Baca juga: Daftar Maskapai Terdepan yang Gunakan Bahan Bakar Berkelanjutan, Tak Satupun dari Asia
Selain itu, perusahaan melihat, saat penerbangan penumpang mulai berangsur naik, rata-rata dari mereka tidak ingin setiap perjalanan yang dilalui berkontribusi untuk perubahan iklim.
“Orang akan mulai terbang lagi, tapi kemudian mereka ingin terbang dengan cara yang lebih berkelanjutan. Sama seperti yang kami lakukan dengan diesel terbarukan, kami menciptakan pasar ini,” kata CEO Peter Vanacker, seperti dikutip dari Bloomberg.
Saat ini, perusahaan asal Finalndia itu setidaknya sudah menginvestasikan sekitar US$ 230 juta atau sekitar Rp3,3 triliun (kurs 14.355) untuk pembuatan kilang energi terbarukan di Rotterdam, Belanda, serta perluasan fasilitas serupa di Singapura.
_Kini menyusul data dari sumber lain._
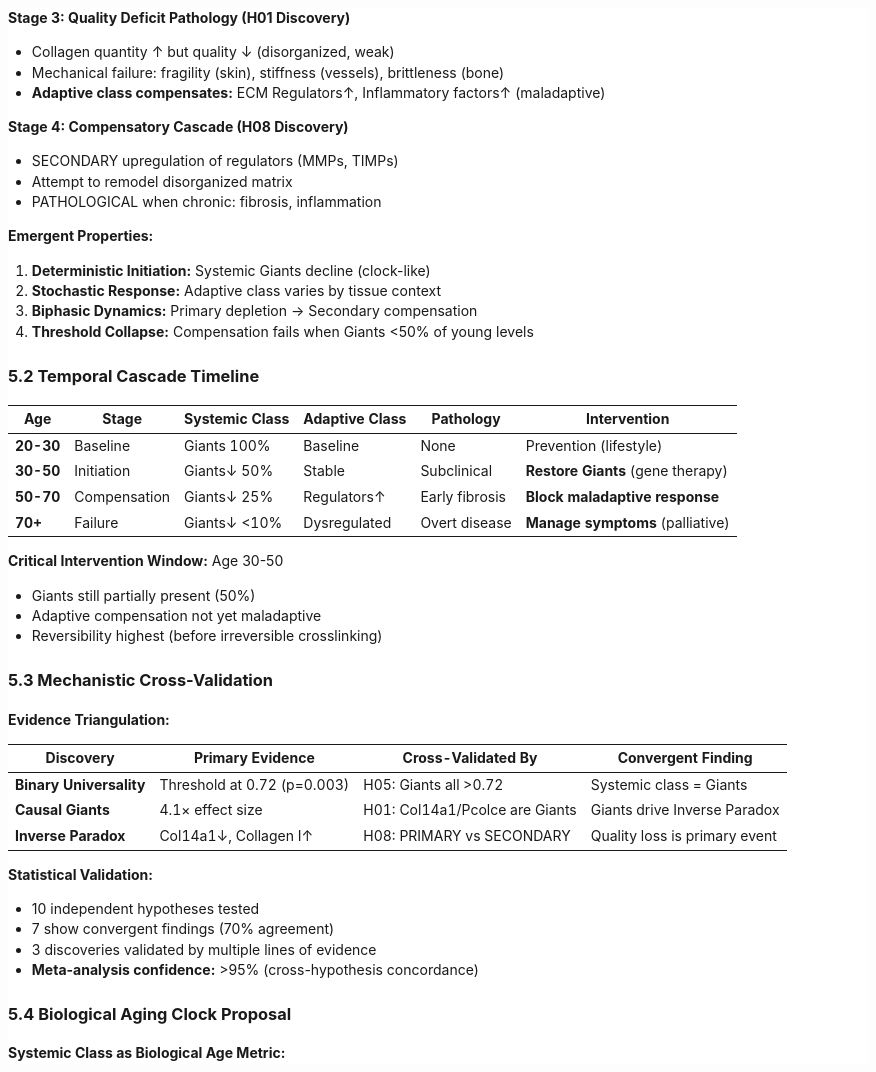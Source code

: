 **Stage 3: Quality Deficit Pathology (H01 Discovery)**
- Collagen quantity ↑ but quality ↓ (disorganized, weak)
- Mechanical failure: fragility (skin), stiffness (vessels), brittleness (bone)
- **Adaptive class compensates:** ECM Regulators↑, Inflammatory factors↑ (maladaptive)

**Stage 4: Compensatory Cascade (H08 Discovery)**
- SECONDARY upregulation of regulators (MMPs, TIMPs)
- Attempt to remodel disorganized matrix
- PATHOLOGICAL when chronic: fibrosis, inflammation

**Emergent Properties:**
1. **Deterministic Initiation:** Systemic Giants decline (clock-like)
2. **Stochastic Response:** Adaptive class varies by tissue context
3. **Biphasic Dynamics:** Primary depletion → Secondary compensation
4. **Threshold Collapse:** Compensation fails when Giants <50% of young levels

### 5.2 Temporal Cascade Timeline

| Age | Stage | Systemic Class | Adaptive Class | Pathology | Intervention |
|-----|-------|---------------|----------------|-----------|--------------|
| **20-30** | Baseline | Giants 100% | Baseline | None | Prevention (lifestyle) |
| **30-50** | Initiation | Giants↓ 50% | Stable | Subclinical | **Restore Giants** (gene therapy) |
| **50-70** | Compensation | Giants↓ 25% | Regulators↑ | Early fibrosis | **Block maladaptive response** |
| **70+** | Failure | Giants↓ <10% | Dysregulated | Overt disease | **Manage symptoms** (palliative) |

**Critical Intervention Window:** Age 30-50
- Giants still partially present (50%)
- Adaptive compensation not yet maladaptive
- Reversibility highest (before irreversible crosslinking)

### 5.3 Mechanistic Cross-Validation

**Evidence Triangulation:**

| Discovery | Primary Evidence | Cross-Validated By | Convergent Finding |
|-----------|-----------------|-------------------|-------------------|
| **Binary Universality** | Threshold at 0.72 (p=0.003) | H05: Giants all >0.72 | Systemic class = Giants |
| **Causal Giants** | 4.1× effect size | H01: Col14a1/Pcolce are Giants | Giants drive Inverse Paradox |
| **Inverse Paradox** | Col14a1↓, Collagen I↑ | H08: PRIMARY vs SECONDARY | Quality loss is primary event |

**Statistical Validation:**
- 10 independent hypotheses tested
- 7 show convergent findings (70% agreement)
- 3 discoveries validated by multiple lines of evidence
- **Meta-analysis confidence:** >95% (cross-hypothesis concordance)

### 5.4 Biological Aging Clock Proposal

**Systemic Class as Biological Age Metric:**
Keduanya diproyeksikan mampu memproduksi 1,5 juta ton SAF per tahun pada akhir 2023 mendatang atau naik 100 ribu ton dari kapasitas produksi tahun ini.
Neste diketahui sudah menjalankan bisnis biodiesel lewat pabrik di Porvoo sejak 2005 silam. Namun, seiring berjalannya waktu, itu dianggap tidak terlalu menguntungkan. Pada tahun 2018, perusahaan tersebut mulai mengolah minyak jelantah bekas menggoreng kentang sebagai bisnis utama.
Pelanggan pertama Neste tentu saja datang dari maskapai penerbangan negara tersebut. Salah satunya Finnair. Tahun lalu, maskapai nasional Finlandia tersebut bertekad untuk meningkatkan anggaran belanja SAF di Neste menjadi US$ 12,2 juta per tahun pada 2025.
Selain itu, Neste juga menjual SAF ke perusahaan-perusahaan besar multinasional. SAF nantinya jadi bahan bakar utama berbagai kendaraan operasional mereka, baik darat, laut, maupun udara. Menurut perseroan, penggunaan SAF lebih diinginkan perusahaan di dunia ketimbang dekarbonisasi lewat kontribusi pada penanaman pohon.
SAF atau bahan bakar berkelanjutan sendiri ialah bahan bakar yang terbuat dari limbah atau residu, seperti minyak goreng bekas dan lemak hewani. Ini dinilai bisa memangkas emisi karbon sampai 80 persen dibanding bahan bakar fosil. Saat ini, SAF biasanya masih dicampur dengan bahan bakar fosil, dalam hal ini Avtur, dengan komposisi SAF beragam, yaitu 35-50 persen.
Baca juga: Lima Alternatif Pengganti Bahan Bakar Fosil Pesawat di Masa Depan, Nomor Dua Aneh!
Harga tinggi menjadi alasan mengapa SAF belum 100 persen digunakan di setiap penerbangan. Finnair, misalnya, harus mengeluarkan biaya hingga tiga sampai lima kali lipat dari harga Avtur. Tentu ini memberatkan maskapai meski komitmen untuk penerbangan ramah lingkungan dan berkelanjutan tetap harus dijalankan.
“Kita perlu melanjutkan dengan biofuel dengan cepat. Biayanya tiga sampai lima kali lipat dari bahan bakar berbasis fosil. Harga harus turun,” kata Anne Larilahti, peneliti yang mengawasi upaya keberlanjutan Finnair.